Véritable bombe médiatique, l’étude observationnelle sur 96 000 patients publiée le 22 mai dans The Lancet a prétendu à l’inefficacité voire à la dangerosité du protocole du Pr Raoult à base d’hydroxychloroquine et d’azithromycine. Suite à cette étude, l’OMS avait suspendu immédiatement ses recherches sur l’hydroxychloroquine avant de se raviser quelques jours après
Véritable bombe médiatique, l’étude observationnelle sur 96 000 patients publiée le 22 mai dans The Lancet a prétendu à l’inefficacité voire à la dangerosité du protocole du Pr Raoult à base d’hydroxychloroquine et d’azithromycine. Suite à cette étude, l’OMS avait suspendu immédiatement ses recherches sur l’hydroxychloroquine avant de se raviser quelques jours après. En France, le ministre de la Santé avait dans la foulée interdit l’usage de l’hydroxychloroquine contre le Covid-19. Mais après la révélation des incohérences des données de cette étude récoltées par la société Surgisphere, trois des quatre auteurs se sont immédiatement rétractés. La présence financière de Gilead en arrière-plan n’a pas manqué de révéler un vaste réseau de conflits d’intérêts visant à promouvoir coûte que coûte le traitement concurrent de l’hydroxychloroquine, l’antiviral expérimental Remdesivir.
Depuis des semaines, le feuilleton hydroxychloroquine ne cesse d’avoir des rebondissements. Le dernier en date est le LancetGate, ce large scandale qui entoure l’étude “big data” publiée dans The Lancet le 22 mai, censée clore définitivement sur l’inefficacité du protocole du Pr Raoult. Mais dès la parution de cette étude, de nombreuses voix se sont faites entendre pour dénoncer les incohérences et les faiblesses concernant l’absence d’informations précises sur les patients, les associations médicamenteuses, les pathologies, le stade du Covid et les dosages des traitements prescrits dans cette étude. Pour vérifier certains éléments, les données brutes fournies par la société Surgisphere ont été exigées, en vain, par de nombreux chercheurs.
La vaste étude rétrospective qui s’est déroulée de décembre 2019 à avril 2020 est basée sur un chiffre record de 96 000 patients ! Toutes les données de cette étude concernant les 96 000 patients proviennent de la société américaine Surgisphere qui se dit spécialisée dans le big data et l’intelligence artificielle.
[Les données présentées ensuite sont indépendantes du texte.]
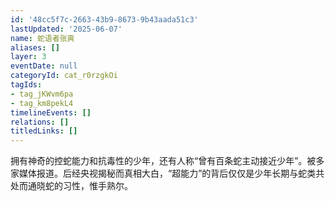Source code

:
 ```yaml
---
id: '48cc5f7c-2663-43b9-8673-9b43aada51c3'
lastUpdated: '2025-06-07'
name: 蛇语者张爽
aliases: []
layer: 3
eventDate: null
categoryId: cat_r0rzgkOi
tagIds:
- tag_jKWvm6pa
- tag_km8pekL4
timelineEvents: []
relations: []
titledLinks: []
---
```

拥有神奇的控蛇能力和抗毒性的少年，还有人称“曾有百条蛇主动接近少年”。被多家媒体报道。后经央视揭秘而真相大白，“超能力”的背后仅仅是少年长期与蛇类共处而通晓蛇的习性，惟手熟尔。
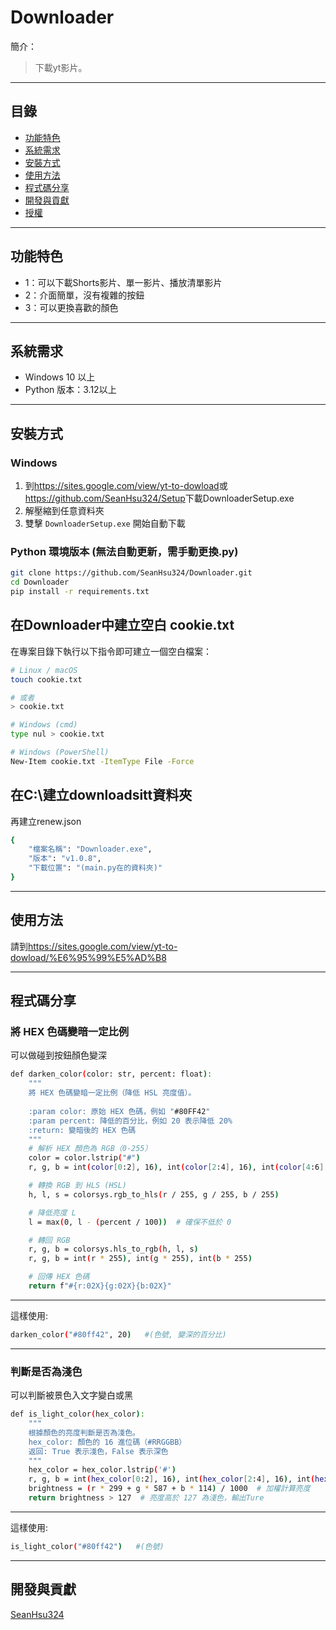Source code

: # Downloader

簡介：
> 下載yt影片。

---

## 目錄

- [功能特色](#功能特色)
- [系統需求](#系統需求)
- [安裝方式](#安裝方式)
- [使用方法](#使用方法)
- [程式碼分享](#程式碼分享)
- [開發與貢獻](#開發與貢獻)
- [授權](#授權)

---

## 功能特色

- 1：可以下載Shorts影片、單一影片、播放清單影片
- 2：介面簡單，沒有複雜的按鈕
- 3：可以更換喜歡的顏色

---
## 系統需求

- Windows 10 以上
- Python 版本：3.12以上

---

## 安裝方式

### Windows

1. 到<https://sites.google.com/view/yt-to-dowload>或<https://github.com/SeanHsu324/Setup>下載DownloaderSetup.exe
2. 解壓縮到任意資料夾
3. 雙擊 `DownloaderSetup.exe` 開始自動下載

### Python 環境版本 (無法自動更新，需手動更換.py)

```bash
git clone https://github.com/SeanHsu324/Downloader.git
cd Downloader
pip install -r requirements.txt
```
## 在Downloader中建立空白 cookie.txt

在專案目錄下執行以下指令即可建立一個空白檔案：

```bash
# Linux / macOS
touch cookie.txt

# 或者
> cookie.txt

# Windows (cmd)
type nul > cookie.txt

# Windows (PowerShell)
New-Item cookie.txt -ItemType File -Force
```
## 在C:\建立downloadsitt資料夾
再建立renew.json
```bash
{
    "檔案名稱": "Downloader.exe",
    "版本": "v1.0.8",
    "下載位置": "(main.py在的資料夾)"
}
```
---
## 使用方法
 請到<https://sites.google.com/view/yt-to-dowload/%E6%95%99%E5%AD%B8>
 
---

## 程式碼分享

### 將 HEX 色碼變暗一定比例
可以做碰到按鈕顏色變深
```bash
def darken_color(color: str, percent: float):
    """
    將 HEX 色碼變暗一定比例（降低 HSL 亮度值）。
    
    :param color: 原始 HEX 色碼，例如 "#80FF42"
    :param percent: 降低的百分比，例如 20 表示降低 20%
    :return: 變暗後的 HEX 色碼
    """
    # 解析 HEX 顏色為 RGB（0-255）
    color = color.lstrip("#")
    r, g, b = int(color[0:2], 16), int(color[2:4], 16), int(color[4:6], 16)

    # 轉換 RGB 到 HLS (HSL)
    h, l, s = colorsys.rgb_to_hls(r / 255, g / 255, b / 255)

    # 降低亮度 L
    l = max(0, l - (percent / 100))  # 確保不低於 0

    # 轉回 RGB
    r, g, b = colorsys.hls_to_rgb(h, l, s)
    r, g, b = int(r * 255), int(g * 255), int(b * 255)

    # 回傳 HEX 色碼
    return f"#{r:02X}{g:02X}{b:02X}"
```
---
這樣使用:
```bash
darken_color("#80ff42", 20)   #(色號, 變深的百分比)
```
---
### 判斷是否為淺色
可以判斷被景色入文字變白或黑
```bash
def is_light_color(hex_color):
    """
    根據顏色的亮度判斷是否為淺色。
    hex_color: 顏色的 16 進位碼（#RRGGBB）
    返回: True 表示淺色，False 表示深色
    """
    hex_color = hex_color.lstrip('#')
    r, g, b = int(hex_color[0:2], 16), int(hex_color[2:4], 16), int(hex_color[4:6], 16)
    brightness = (r * 299 + g * 587 + b * 114) / 1000  # 加權計算亮度
    return brightness > 127  # 亮度高於 127 為淺色，輸出Ture
```
---
這樣使用:
```bash
is_light_color("#80ff42")   #(色號)
```
---
## 開發與貢獻
[SeanHsu324](https://github.com/SeanHsu324)
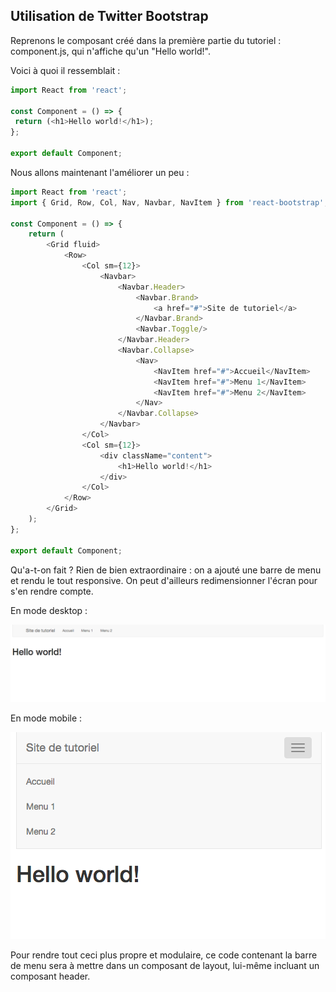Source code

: ## Utilisation de Twitter Bootstrap

Reprenons le composant créé dans la première partie du tutoriel : component.js, qui n'affiche qu'un "Hello world!".

Voici à quoi il ressemblait :

```js
import React from 'react';

const Component = () => {
 return (<h1>Hello world!</h1>);
};

export default Component;
```

Nous allons maintenant l'améliorer un peu : 

```js
import React from 'react';
import { Grid, Row, Col, Nav, Navbar, NavItem } from 'react-bootstrap';

const Component = () => {
    return (
        <Grid fluid>
            <Row>
                <Col sm={12}>
                    <Navbar>
                        <Navbar.Header>
                            <Navbar.Brand>
                                <a href="#">Site de tutoriel</a>
                            </Navbar.Brand>
                            <Navbar.Toggle/>
                        </Navbar.Header>
                        <Navbar.Collapse>
                            <Nav>
                                <NavItem href="#">Accueil</NavItem>
                                <NavItem href="#">Menu 1</NavItem>
                                <NavItem href="#">Menu 2</NavItem>
                            </Nav>
                        </Navbar.Collapse>
                    </Navbar>
                </Col>
                <Col sm={12}>
                    <div className="content">
                        <h1>Hello world!</h1>
                    </div>
                </Col>
            </Row>
        </Grid>
    );
};

export default Component;
```

Qu'a-t-on fait ? Rien de bien extraordinaire : on a ajouté une barre de menu et rendu le tout responsive. On peut d'ailleurs redimensionner l'écran pour s'en rendre compte.

En mode desktop :

![](/assets/bootstrap_large.png)

En mode mobile :

![](/assets/bootstrap_small.png)

Pour rendre tout ceci plus propre et modulaire, ce code contenant la barre de menu sera à mettre dans un composant de layout, lui-même incluant un composant header.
Sur les données des 671 hôpitaux sur lesquelles l’étude s’est appuyée, des incohérences et des erreurs avaient immédiatement été relevées par des chercheurs australiens.
Les chiffres publiés par l’étude ne correspondaient pas aux données cliniques de certains hôpitaux australiens. Relayés par un article du Guardian en date du 28 mai, les questions des chercheurs portaient sur l’origine des données et demandaient des précisions sur la méthode de collecte des données. Depuis, de nombreux médecins et chercheurs dans le monde ont remis en cause la fiabilité des données de Surgisphere (une excellente enquête de France Soir nous montre à quel point cette société pose question par son fonctionnement et ses activités). Voici un extrait traduit de l’article du Guardian en date du 27 mai 2020 :
« L’étude, dirigée par le Brigham and Women’s Hospital Center for Advanced Heart Disease de Boston, a examiné des patients dans des hôpitaux du monde entier, y compris en Australie. Selon le rapport, les chercheurs ont eu accès aux données de cinq hôpitaux enregistrant 600 patients australiens Covid-19 et 73 décès australiens au 21 avril. Mais les données de l’Université Johns Hopkins montrent que seulement 67 décès dus à Covid-19 avaient été enregistrés en Australie au 21 avril. Le nombre n’est passé à 73 que le 23 avril.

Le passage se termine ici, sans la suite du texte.